Found this story in my emails this morning and thought that maybe Adelaide could take a lesson from the Dutch.
I'm trying to arrange my karma so I'm reborn in the Netherlands. Just in case you don't already know it there is a guy called David Hembrow who is from the UK but moved to the Netherlands for the cycling. He has a great blog called A View from the Cycle Path. It has lots of information including an interesting post rebutting all the reasons people put forward for why their country can't do what the Netherlands did.
The elephant in the Netherlands room is how flat it is. If Adelaide was as flat as anywhere in Holland more people would cycle because they would never have a hill. Then Adelaide would be forced to look at the existing infrastructure to make sure it was working properly bike-wise.
Also there is a lot of Adelaide which is flat which doesn't seem to have improved the infrastructure.
Seriously, do you think that Adelaide has hills (with the obvious exception of the 'hills')?
As replied by Michael above, hills in a city really don't correlate to reduced bicycling.
The suburban undulations would make no difference to cyclists but it's a little different for non cyclists as is wet weather, hot weather, unsafe cycling facilities, lack of facilities at work for cyclists.
I thinnk we might be underestimating two things here. Firstly the incredible flatness of the Netherlands and secondly how non-cyclists see hills.
In conversations I have with non-cyclists they always give two reasons why that don't ride, traffic and hills. I have ridden with new riders (wait for this you'll love it) at the beach and they complain about the hills. One more time and in caps AT THE BEACH.

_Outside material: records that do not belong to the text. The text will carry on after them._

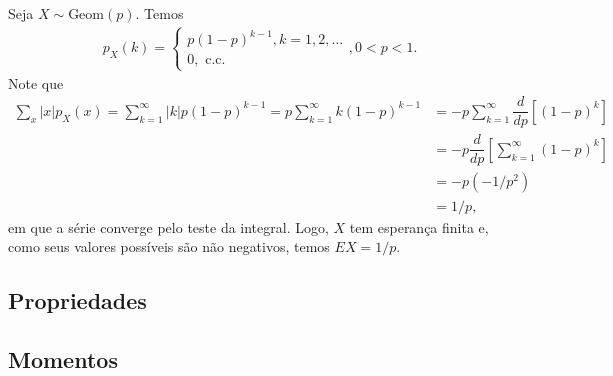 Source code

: \documentclass[../Notas.tex]{subfiles}
\begin{document}
\begin{example}
Seja $X\sim\text{Geom}(p)$. Temos
\begin{align*}
    p_X(k) = \begin{cases}
    p(1-p)^{k-1}, k = 1,2,\dots \\
    0, \text{ c.c.}
    \end{cases}, 0 < p < 1.
\end{align*}
Note que
\begin{align*}
    \sum_x |x|p_X(x) = \sum_{k=1}^{\infty} |k|p(1-p)^{k-1} = p\sum_{k=1}^{\infty} k(1-p)^{k-1} &= -p\sum_{k=1}^{\infty} \dfrac{d}{dp}[(1-p)^k] \\
    &= -p\dfrac{d}{dp}\left[ \sum_{k=1}^{\infty} (1-p)^k \right] \\
    &= -p(-1/p^2) \\
    &= 1/p,
\end{align*}
em que a série converge pelo teste da integral. Logo, $X$ tem esperança finita e, como seus valores possíveis são não negativos, temos $EX=1/p$.
\end{example}

\begin{example}

\end{example}



\subsection{Propriedades}



\subsection{Momentos}
\end{document}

I think it is easy for us to forget that when you are starting out you have a different perception of what does and does not constitute a hill. These are big psychological barriers to people taking up cycling and until cycling in Australia achieves something like the uptake that the Dutch have managed
we aren't going to get that level of infrastructure.
Would I sound cynical if expensive petrol and modest distances may also be a factor?

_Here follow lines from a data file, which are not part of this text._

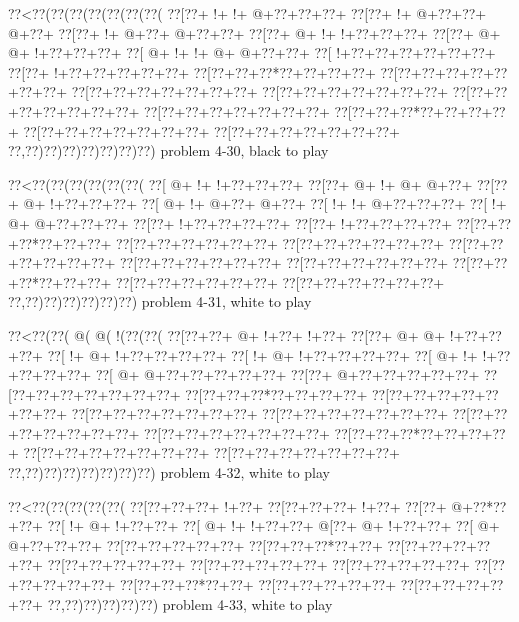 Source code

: \vbox{\vbox{\goo
\0??<\0??(\0??(\0??(\0??(\0??(\0??(\0??(
\0??[\0??+\- !+\- !+\- @+\0??+\0??+\0??+
\0??[\0??+\- !+\- @+\0??+\0??+\- @+\0??+
\0??[\0??+\- !+\- @+\0??+\- @+\0??+\0??+
\0??[\0??+\- @+\- !+\- !+\0??+\0??+\0??+
\0??[\0??+\- @+\- @+\- !+\0??+\0??+\0??+
\0??[\- @+\- !+\- !+\- @+\- @+\0??+\0??+
\0??[\- !+\0??+\0??+\0??+\0??+\0??+\0??+
\0??[\0??+\- !+\0??+\0??+\0??+\0??+\0??+
\0??[\0??+\0??+\0??*\0??+\0??+\0??+\0??+
\0??[\0??+\0??+\0??+\0??+\0??+\0??+\0??+
\0??[\0??+\0??+\0??+\0??+\0??+\0??+\0??+
\0??[\0??+\0??+\0??+\0??+\0??+\0??+\0??+
\0??[\0??+\0??+\0??+\0??+\0??+\0??+\0??+
\0??[\0??+\0??+\0??+\0??+\0??+\0??+\0??+
\0??[\0??+\0??+\0??*\0??+\0??+\0??+\0??+
\0??[\0??+\0??+\0??+\0??+\0??+\0??+\0??+
\0??[\0??+\0??+\0??+\0??+\0??+\0??+\0??+
\0??,\0??)\0??)\0??)\0??)\0??)\0??)\0??)
}
\hfil problem 4-30, black to play\hfil\break
}

\vbox{\vbox{\goo
\0??<\0??(\0??(\0??(\0??(\0??(\0??(
\0??[\- @+\- !+\- !+\0??+\0??+\0??+
\0??[\0??+\- @+\- !+\- @+\- @+\0??+
\0??[\0??+\- @+\- !+\0??+\0??+\0??+
\0??[\- @+\- !+\- @+\0??+\- @+\0??+
\0??[\- !+\- !+\- @+\0??+\0??+\0??+
\0??[\- !+\- @+\- @+\0??+\0??+\0??+
\0??[\0??+\- !+\0??+\0??+\0??+\0??+
\0??[\0??+\- !+\0??+\0??+\0??+\0??+
\0??[\0??+\0??+\0??*\0??+\0??+\0??+
\0??[\0??+\0??+\0??+\0??+\0??+\0??+
\0??[\0??+\0??+\0??+\0??+\0??+\0??+
\0??[\0??+\0??+\0??+\0??+\0??+\0??+
\0??[\0??+\0??+\0??+\0??+\0??+\0??+
\0??[\0??+\0??+\0??+\0??+\0??+\0??+
\0??[\0??+\0??+\0??*\0??+\0??+\0??+
\0??[\0??+\0??+\0??+\0??+\0??+\0??+
\0??[\0??+\0??+\0??+\0??+\0??+\0??+
\0??,\0??)\0??)\0??)\0??)\0??)\0??)
}
\hfil problem 4-31, white to play\hfil\break
}

\vbox{\vbox{\goo
\0??<\0??(\0??(\- @(\- @(\- !(\0??(\0??(
\0??[\0??+\0??+\- @+\- !+\0??+\- !+\0??+
\0??[\0??+\- @+\- @+\- !+\0??+\0??+\0??+
\0??[\- !+\- @+\- !+\0??+\0??+\0??+\0??+
\0??[\- !+\- @+\- !+\0??+\0??+\0??+\0??+
\0??[\- @+\- !+\- !+\0??+\0??+\0??+\0??+
\0??[\- @+\- @+\0??+\0??+\0??+\0??+\0??+
\0??[\0??+\- @+\0??+\0??+\0??+\0??+\0??+
\0??[\0??+\0??+\0??+\0??+\0??+\0??+\0??+
\0??[\0??+\0??+\0??*\0??+\0??+\0??+\0??+
\0??[\0??+\0??+\0??+\0??+\0??+\0??+\0??+
\0??[\0??+\0??+\0??+\0??+\0??+\0??+\0??+
\0??[\0??+\0??+\0??+\0??+\0??+\0??+\0??+
\0??[\0??+\0??+\0??+\0??+\0??+\0??+\0??+
\0??[\0??+\0??+\0??+\0??+\0??+\0??+\0??+
\0??[\0??+\0??+\0??*\0??+\0??+\0??+\0??+
\0??[\0??+\0??+\0??+\0??+\0??+\0??+\0??+
\0??[\0??+\0??+\0??+\0??+\0??+\0??+\0??+
\0??,\0??)\0??)\0??)\0??)\0??)\0??)\0??)
}
\hfil problem 4-32, white to play\hfil\break
}

\vbox{\vbox{\goo
\0??<\0??(\0??(\0??(\0??(\0??(
\0??[\0??+\0??+\0??+\- !+\0??+
\0??[\0??+\0??+\0??+\- !+\0??+
\0??[\0??+\- @+\0??*\0??+\0??+
\0??[\- !+\- @+\- !+\0??+\0??+
\0??[\- @+\- !+\- !+\0??+\0??+
\- @[\0??+\- @+\- !+\0??+\0??+
\0??[\- @+\- @+\0??+\0??+\0??+
\0??[\0??+\0??+\0??+\0??+\0??+
\0??[\0??+\0??+\0??*\0??+\0??+
\0??[\0??+\0??+\0??+\0??+\0??+
\0??[\0??+\0??+\0??+\0??+\0??+
\0??[\0??+\0??+\0??+\0??+\0??+
\0??[\0??+\0??+\0??+\0??+\0??+
\0??[\0??+\0??+\0??+\0??+\0??+
\0??[\0??+\0??+\0??*\0??+\0??+
\0??[\0??+\0??+\0??+\0??+\0??+
\0??[\0??+\0??+\0??+\0??+\0??+
\0??,\0??)\0??)\0??)\0??)\0??)
}
\hfil problem 4-33, white to play\hfil\break
}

add a high population density, everyone lives close to each and and close to services.
In the UK I could ride to work, shops, entertainment venues, pubs etc. All within a 5 mile radius. My mum cycles everywhere, she's never learnt to drive and has no need when everything is on your doorstep. My home town has very few cycle paths if any. The other side of high density living in Europe is diabolical traffic making driving less attractive. we whinge about traffic in Adelaide but it is nothing compared to most of the English towns I've driven in.

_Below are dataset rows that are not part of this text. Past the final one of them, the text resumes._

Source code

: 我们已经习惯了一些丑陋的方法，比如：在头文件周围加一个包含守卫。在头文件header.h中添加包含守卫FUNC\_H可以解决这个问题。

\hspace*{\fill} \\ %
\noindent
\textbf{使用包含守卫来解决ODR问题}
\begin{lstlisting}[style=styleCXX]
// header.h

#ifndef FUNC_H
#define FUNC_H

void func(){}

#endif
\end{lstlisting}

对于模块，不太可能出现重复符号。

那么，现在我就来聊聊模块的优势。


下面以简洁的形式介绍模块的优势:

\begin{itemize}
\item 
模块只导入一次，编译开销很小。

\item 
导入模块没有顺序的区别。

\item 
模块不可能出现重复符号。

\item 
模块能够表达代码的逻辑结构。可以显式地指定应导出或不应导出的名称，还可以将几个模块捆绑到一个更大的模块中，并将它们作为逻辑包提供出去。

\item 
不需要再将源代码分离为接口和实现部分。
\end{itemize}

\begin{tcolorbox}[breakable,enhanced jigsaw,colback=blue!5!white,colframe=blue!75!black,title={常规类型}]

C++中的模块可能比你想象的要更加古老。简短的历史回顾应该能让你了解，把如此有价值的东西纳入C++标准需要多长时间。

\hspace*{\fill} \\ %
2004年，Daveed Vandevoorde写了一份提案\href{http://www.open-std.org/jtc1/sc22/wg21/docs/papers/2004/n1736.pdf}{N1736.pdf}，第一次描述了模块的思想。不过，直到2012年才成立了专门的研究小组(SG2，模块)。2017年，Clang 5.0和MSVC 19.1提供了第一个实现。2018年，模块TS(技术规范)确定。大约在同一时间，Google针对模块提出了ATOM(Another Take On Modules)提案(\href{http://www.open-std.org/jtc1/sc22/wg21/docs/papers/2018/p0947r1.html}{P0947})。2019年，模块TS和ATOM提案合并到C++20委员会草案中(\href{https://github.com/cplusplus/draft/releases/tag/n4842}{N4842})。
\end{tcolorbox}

I'd take Adelaide's lifestyle as a whole over anything on offer in any European city.
While he seems articulate he practices junk science.
I will suggest that saying the average distance travelled per year is universal seems controversial.
This coupled with his inappropriate presentation of information in graphs suggest that his argument sound be independently verified.
Would I sound harsh if I suggested that with the ease of publishing on the web that everything you read on the web should be given some sort of critical analysis?
No you're right. :-) I was just amused that he had a link for every objection.
I also think Hembrow is wrong about the distance and hills thing. When I moved back to Australia from studying in the UK it was clear that cycle touring was a whole different ball game when towns where a days cycling apart instead of 30 minutes.
But even with those additional factors there is a lot more that could be done to encourage cycling if there was the political will. I guess the real question is why did that political will develop in these European countries?